Records for processing
● ● ● ●
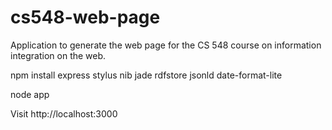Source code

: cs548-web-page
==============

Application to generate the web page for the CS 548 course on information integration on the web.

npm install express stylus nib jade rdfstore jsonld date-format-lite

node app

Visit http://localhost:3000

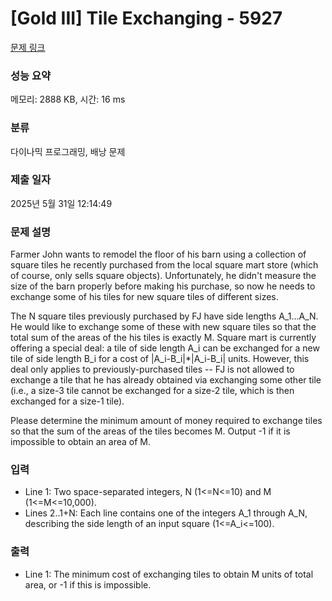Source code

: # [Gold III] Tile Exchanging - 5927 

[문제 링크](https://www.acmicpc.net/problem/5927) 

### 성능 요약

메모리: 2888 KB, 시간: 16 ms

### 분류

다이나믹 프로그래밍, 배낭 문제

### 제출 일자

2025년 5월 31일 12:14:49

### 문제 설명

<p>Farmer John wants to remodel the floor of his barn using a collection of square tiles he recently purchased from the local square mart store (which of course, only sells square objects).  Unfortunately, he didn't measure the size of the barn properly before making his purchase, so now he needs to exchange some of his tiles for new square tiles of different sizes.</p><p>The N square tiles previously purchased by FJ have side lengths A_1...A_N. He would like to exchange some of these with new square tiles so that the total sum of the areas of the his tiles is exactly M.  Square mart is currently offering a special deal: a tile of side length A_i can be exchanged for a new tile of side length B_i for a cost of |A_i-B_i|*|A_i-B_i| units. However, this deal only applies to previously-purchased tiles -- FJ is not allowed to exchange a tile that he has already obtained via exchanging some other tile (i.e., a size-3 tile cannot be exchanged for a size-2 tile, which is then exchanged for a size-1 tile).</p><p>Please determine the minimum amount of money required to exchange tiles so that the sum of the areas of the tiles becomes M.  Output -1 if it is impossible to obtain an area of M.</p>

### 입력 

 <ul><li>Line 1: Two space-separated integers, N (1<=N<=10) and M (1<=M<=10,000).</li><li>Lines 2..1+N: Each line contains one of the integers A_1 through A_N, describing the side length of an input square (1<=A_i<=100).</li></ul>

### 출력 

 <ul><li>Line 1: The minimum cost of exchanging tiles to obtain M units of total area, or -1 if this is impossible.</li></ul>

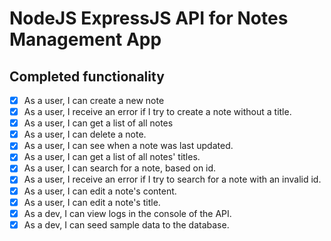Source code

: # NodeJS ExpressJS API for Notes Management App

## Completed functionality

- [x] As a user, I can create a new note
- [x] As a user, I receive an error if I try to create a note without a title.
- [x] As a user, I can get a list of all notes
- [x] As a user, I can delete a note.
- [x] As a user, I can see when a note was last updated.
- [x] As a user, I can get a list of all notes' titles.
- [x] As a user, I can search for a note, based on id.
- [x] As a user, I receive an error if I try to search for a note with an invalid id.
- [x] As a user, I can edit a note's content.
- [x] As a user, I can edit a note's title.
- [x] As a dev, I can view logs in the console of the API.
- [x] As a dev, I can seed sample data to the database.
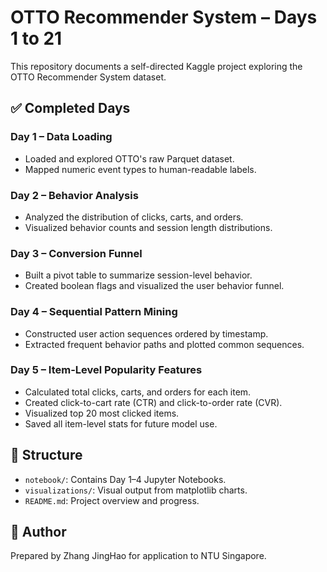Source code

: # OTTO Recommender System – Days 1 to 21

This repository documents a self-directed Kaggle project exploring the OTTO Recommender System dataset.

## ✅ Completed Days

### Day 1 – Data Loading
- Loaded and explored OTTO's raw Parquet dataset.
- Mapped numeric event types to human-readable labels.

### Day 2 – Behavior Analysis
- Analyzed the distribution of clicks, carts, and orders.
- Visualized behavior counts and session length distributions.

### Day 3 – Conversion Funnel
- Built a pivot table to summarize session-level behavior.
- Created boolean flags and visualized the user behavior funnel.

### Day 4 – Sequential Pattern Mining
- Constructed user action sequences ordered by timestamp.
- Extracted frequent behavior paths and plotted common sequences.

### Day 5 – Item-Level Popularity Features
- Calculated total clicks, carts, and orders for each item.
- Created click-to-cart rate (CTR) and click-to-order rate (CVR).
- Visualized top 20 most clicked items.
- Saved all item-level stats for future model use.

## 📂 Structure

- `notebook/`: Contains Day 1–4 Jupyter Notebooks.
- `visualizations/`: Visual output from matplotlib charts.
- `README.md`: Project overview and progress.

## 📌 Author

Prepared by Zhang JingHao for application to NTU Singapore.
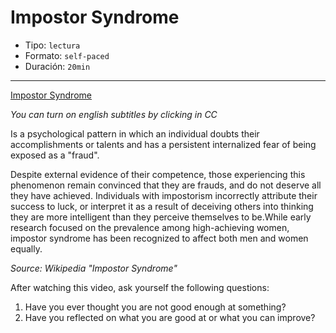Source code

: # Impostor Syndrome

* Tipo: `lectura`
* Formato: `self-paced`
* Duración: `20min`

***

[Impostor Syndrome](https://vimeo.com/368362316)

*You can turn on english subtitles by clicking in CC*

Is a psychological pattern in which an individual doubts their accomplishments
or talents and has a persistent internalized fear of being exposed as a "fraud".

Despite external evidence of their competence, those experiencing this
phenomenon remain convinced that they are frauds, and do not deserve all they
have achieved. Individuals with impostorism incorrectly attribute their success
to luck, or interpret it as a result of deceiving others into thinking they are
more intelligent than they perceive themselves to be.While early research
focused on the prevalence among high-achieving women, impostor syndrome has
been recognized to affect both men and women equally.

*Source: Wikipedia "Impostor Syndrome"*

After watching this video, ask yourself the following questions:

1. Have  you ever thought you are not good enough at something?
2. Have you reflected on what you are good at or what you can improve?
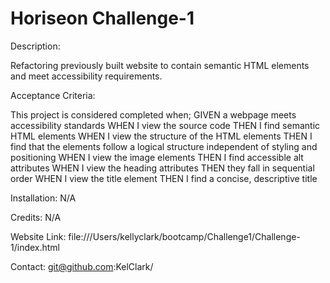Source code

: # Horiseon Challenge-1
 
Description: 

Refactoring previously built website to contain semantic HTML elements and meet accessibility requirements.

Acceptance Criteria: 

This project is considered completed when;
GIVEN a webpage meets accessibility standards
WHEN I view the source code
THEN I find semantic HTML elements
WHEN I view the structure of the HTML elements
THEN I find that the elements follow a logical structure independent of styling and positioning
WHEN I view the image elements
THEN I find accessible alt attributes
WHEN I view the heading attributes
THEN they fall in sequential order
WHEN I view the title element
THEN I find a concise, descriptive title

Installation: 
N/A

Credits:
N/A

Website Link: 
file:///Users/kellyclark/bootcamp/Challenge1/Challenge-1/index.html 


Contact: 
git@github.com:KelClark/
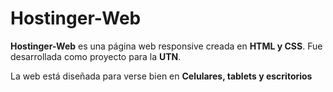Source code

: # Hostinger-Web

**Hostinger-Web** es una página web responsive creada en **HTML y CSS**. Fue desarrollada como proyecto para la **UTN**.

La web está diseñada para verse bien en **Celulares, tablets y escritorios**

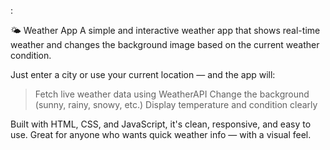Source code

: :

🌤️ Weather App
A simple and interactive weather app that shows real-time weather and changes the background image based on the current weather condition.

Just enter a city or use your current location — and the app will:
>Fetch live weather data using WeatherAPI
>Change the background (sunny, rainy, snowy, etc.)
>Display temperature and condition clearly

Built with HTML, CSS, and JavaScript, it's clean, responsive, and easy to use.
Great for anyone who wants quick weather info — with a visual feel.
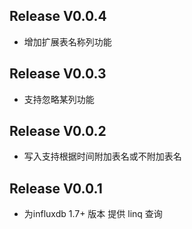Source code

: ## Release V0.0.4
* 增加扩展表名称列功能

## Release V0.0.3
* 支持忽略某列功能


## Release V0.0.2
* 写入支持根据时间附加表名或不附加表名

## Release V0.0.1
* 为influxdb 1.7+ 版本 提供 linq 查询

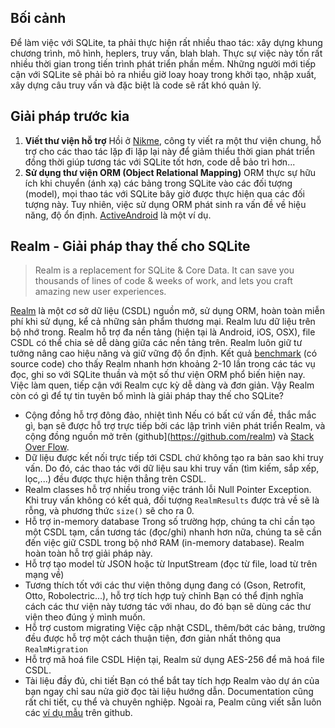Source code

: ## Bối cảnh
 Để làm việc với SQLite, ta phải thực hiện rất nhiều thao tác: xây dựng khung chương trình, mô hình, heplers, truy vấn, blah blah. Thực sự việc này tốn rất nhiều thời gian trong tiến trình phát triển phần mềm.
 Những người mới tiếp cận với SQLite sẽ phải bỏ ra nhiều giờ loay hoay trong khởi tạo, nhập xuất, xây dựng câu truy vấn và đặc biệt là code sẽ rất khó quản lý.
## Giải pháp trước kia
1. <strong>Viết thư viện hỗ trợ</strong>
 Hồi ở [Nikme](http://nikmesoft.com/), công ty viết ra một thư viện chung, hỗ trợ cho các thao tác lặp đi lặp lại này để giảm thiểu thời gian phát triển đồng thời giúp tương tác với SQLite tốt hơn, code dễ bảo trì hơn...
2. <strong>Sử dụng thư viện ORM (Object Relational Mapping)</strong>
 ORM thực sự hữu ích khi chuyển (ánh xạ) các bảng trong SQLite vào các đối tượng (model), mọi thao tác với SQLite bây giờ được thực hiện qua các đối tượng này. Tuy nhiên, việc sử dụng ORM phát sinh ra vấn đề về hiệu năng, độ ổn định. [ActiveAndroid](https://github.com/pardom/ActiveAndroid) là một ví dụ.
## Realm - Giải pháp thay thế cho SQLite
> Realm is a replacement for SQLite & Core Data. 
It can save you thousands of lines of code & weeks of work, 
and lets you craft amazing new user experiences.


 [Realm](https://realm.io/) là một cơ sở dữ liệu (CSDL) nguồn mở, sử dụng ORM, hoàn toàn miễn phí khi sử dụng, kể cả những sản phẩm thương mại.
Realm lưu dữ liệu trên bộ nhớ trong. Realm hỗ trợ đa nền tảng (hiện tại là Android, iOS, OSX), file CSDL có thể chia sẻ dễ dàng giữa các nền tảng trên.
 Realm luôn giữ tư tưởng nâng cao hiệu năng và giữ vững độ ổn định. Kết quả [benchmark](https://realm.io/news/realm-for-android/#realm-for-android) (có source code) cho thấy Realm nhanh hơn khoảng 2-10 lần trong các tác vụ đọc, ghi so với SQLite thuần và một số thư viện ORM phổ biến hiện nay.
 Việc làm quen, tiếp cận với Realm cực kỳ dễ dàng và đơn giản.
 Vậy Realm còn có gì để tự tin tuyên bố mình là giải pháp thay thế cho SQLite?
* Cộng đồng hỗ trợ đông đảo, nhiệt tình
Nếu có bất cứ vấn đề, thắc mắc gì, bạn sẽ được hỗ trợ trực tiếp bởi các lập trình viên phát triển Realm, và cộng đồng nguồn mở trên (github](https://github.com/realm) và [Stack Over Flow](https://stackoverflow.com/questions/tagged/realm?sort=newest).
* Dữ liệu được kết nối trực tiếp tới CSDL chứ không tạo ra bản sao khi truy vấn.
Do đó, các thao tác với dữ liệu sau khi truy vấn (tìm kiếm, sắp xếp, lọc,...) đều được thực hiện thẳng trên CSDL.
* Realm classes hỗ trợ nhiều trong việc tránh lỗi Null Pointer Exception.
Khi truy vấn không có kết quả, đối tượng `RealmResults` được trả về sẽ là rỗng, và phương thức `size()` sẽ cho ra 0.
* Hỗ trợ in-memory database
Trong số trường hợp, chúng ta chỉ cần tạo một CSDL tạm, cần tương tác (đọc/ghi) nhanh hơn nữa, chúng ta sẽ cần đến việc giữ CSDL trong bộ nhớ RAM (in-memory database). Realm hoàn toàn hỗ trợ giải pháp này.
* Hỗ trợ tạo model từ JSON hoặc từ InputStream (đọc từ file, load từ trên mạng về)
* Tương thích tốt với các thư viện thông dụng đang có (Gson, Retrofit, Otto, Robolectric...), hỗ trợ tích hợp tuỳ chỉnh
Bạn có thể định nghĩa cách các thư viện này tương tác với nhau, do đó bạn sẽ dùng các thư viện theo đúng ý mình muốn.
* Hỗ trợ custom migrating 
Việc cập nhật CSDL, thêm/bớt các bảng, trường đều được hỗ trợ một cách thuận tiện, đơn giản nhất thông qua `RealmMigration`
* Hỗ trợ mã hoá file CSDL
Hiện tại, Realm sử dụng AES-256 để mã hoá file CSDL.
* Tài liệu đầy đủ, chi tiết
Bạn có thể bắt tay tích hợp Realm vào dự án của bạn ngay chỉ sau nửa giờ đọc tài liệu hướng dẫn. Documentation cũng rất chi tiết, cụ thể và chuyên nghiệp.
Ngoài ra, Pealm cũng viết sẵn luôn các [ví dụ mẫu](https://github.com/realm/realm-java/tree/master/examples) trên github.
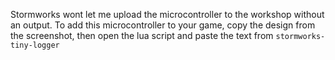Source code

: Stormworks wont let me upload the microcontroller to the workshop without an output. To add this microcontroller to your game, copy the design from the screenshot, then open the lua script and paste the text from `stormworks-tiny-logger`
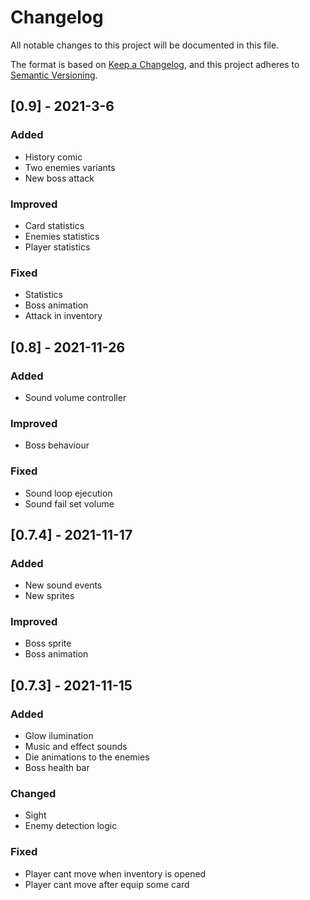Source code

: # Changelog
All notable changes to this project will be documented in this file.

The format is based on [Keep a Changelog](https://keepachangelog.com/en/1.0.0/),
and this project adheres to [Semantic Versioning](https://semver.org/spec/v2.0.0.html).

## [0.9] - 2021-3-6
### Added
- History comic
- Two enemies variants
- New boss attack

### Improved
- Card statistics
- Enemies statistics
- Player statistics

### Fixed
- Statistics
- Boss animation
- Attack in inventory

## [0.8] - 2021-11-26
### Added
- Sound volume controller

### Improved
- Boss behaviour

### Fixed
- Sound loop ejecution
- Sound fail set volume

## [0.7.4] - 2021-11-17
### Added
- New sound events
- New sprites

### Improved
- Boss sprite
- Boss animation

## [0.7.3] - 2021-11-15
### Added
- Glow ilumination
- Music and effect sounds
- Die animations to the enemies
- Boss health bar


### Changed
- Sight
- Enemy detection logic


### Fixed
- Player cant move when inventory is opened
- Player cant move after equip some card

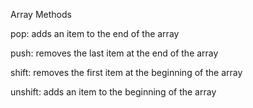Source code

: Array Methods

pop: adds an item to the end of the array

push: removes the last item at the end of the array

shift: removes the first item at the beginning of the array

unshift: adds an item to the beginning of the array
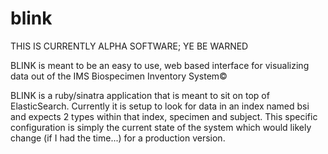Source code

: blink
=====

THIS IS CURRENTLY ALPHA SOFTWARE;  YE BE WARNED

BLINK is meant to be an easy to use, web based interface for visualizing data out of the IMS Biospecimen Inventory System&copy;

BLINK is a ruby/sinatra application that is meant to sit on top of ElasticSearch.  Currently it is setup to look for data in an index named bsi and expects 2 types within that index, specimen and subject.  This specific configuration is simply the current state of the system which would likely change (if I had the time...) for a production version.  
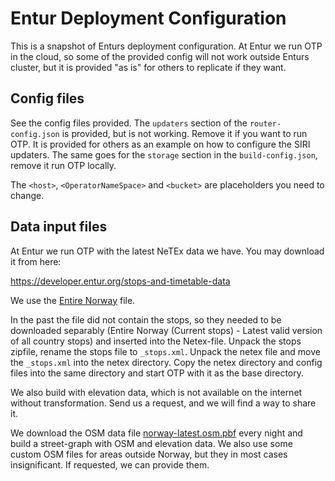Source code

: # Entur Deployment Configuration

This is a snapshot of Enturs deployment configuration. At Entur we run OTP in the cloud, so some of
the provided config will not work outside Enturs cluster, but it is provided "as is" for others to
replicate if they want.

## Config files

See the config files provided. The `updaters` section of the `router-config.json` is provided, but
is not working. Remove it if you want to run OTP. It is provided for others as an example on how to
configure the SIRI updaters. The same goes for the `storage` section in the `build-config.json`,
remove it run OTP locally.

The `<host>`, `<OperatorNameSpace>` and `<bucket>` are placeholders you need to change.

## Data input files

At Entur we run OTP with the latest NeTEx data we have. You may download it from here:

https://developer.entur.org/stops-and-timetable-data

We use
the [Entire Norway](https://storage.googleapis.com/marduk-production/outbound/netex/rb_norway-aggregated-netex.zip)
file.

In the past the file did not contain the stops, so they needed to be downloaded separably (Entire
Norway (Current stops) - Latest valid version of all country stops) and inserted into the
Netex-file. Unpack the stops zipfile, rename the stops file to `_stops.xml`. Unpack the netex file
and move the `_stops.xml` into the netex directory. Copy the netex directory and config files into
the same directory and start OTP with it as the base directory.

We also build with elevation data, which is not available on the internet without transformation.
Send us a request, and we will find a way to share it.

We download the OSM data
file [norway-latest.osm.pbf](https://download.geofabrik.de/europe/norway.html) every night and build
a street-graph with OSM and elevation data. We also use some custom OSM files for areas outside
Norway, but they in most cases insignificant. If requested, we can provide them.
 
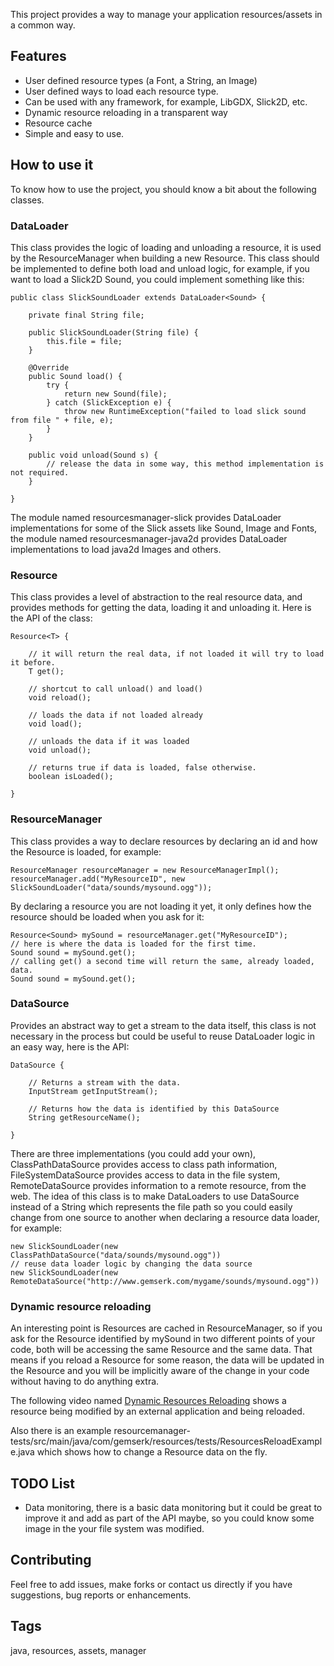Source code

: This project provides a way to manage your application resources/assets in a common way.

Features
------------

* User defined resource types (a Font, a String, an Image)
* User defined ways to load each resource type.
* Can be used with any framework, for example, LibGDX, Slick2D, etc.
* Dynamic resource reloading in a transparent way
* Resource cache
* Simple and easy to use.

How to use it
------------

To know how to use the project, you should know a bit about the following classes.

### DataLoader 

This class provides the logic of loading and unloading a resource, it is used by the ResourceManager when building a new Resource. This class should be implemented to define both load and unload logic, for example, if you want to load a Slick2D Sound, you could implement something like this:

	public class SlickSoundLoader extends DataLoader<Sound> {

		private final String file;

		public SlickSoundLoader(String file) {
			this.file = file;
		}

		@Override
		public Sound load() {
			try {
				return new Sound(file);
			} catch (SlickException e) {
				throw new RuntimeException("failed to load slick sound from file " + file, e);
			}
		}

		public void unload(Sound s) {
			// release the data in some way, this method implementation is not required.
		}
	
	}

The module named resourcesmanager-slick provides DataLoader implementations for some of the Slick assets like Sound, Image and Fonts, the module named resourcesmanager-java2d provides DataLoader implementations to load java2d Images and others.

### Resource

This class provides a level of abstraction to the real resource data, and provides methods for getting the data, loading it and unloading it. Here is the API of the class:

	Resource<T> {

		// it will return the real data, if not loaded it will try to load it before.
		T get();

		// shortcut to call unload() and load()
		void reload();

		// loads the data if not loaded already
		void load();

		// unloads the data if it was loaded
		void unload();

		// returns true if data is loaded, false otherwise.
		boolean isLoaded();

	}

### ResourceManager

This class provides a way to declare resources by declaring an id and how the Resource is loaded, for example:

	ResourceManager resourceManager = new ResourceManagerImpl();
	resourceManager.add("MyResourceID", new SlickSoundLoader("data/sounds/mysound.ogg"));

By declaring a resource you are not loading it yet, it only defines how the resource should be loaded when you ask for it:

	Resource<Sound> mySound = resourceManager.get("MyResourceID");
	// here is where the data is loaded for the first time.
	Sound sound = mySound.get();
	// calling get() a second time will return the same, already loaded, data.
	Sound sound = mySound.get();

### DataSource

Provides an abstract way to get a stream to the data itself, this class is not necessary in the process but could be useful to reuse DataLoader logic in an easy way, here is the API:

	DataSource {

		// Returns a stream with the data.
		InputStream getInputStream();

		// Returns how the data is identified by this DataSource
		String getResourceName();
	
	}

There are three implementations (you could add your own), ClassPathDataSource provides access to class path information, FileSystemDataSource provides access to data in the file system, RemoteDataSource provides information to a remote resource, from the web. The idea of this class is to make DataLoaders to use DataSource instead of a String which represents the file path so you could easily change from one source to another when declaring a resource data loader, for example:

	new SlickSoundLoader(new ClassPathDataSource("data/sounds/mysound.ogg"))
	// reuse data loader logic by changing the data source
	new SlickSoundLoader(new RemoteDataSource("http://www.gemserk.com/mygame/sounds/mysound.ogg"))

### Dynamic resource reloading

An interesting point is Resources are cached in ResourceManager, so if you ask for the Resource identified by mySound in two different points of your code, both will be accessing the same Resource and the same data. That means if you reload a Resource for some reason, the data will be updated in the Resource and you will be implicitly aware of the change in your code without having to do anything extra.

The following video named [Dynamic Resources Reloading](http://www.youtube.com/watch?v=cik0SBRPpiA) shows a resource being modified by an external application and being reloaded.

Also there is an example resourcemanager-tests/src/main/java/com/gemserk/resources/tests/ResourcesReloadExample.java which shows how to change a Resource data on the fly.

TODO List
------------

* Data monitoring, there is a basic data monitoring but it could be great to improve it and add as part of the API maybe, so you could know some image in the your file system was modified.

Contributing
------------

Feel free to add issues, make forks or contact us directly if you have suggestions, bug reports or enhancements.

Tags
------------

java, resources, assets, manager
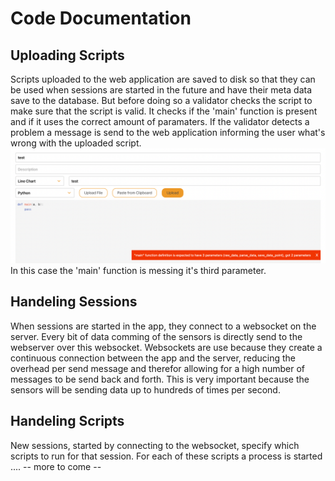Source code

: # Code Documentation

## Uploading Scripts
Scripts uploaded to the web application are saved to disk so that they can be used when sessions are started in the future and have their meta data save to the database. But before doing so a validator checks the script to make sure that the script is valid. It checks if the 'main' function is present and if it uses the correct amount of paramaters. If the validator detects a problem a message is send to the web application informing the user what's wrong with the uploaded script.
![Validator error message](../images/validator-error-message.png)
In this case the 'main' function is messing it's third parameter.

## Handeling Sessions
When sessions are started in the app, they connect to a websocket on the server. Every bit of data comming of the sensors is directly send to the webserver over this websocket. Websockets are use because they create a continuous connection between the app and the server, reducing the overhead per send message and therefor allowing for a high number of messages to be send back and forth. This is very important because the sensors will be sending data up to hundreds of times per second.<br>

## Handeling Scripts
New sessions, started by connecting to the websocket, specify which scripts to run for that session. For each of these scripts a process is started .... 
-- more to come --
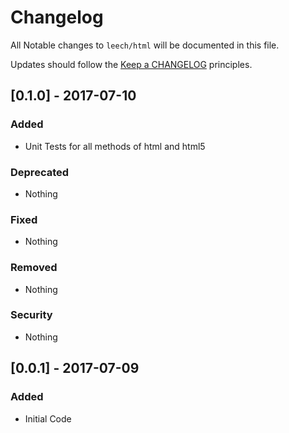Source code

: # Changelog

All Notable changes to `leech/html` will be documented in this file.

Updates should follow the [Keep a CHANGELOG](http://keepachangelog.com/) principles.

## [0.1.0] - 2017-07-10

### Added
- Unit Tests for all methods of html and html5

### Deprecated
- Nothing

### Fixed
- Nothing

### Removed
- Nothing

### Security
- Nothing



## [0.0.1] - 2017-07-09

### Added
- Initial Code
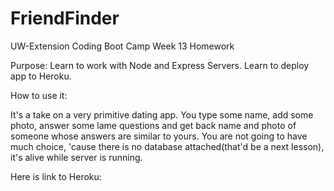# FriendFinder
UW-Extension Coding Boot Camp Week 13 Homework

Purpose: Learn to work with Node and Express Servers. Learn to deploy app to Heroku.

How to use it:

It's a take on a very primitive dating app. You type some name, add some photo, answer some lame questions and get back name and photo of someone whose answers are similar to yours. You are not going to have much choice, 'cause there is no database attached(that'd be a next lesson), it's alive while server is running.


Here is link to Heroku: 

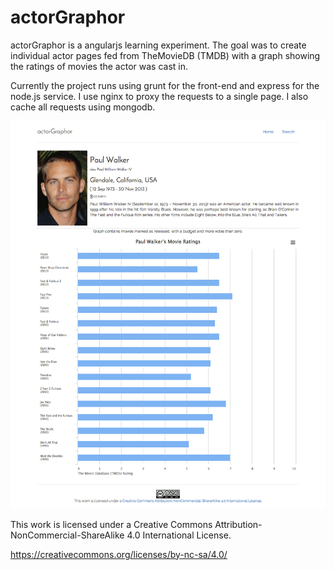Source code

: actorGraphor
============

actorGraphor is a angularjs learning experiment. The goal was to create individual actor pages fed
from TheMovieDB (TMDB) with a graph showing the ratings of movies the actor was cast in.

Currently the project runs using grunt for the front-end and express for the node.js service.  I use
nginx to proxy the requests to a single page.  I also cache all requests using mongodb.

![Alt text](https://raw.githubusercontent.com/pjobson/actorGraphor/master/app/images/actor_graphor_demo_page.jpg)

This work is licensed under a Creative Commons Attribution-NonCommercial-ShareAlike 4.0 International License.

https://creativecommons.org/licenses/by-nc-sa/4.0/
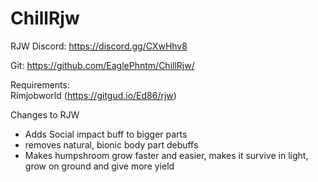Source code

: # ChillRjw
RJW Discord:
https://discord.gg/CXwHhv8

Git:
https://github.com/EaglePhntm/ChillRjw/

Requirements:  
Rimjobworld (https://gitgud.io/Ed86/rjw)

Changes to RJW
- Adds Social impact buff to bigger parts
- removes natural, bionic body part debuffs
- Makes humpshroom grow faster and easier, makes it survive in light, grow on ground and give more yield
● ● ● ●
Prompt
Tell how many lines above hold "dataset", nothing more.

Written answer
2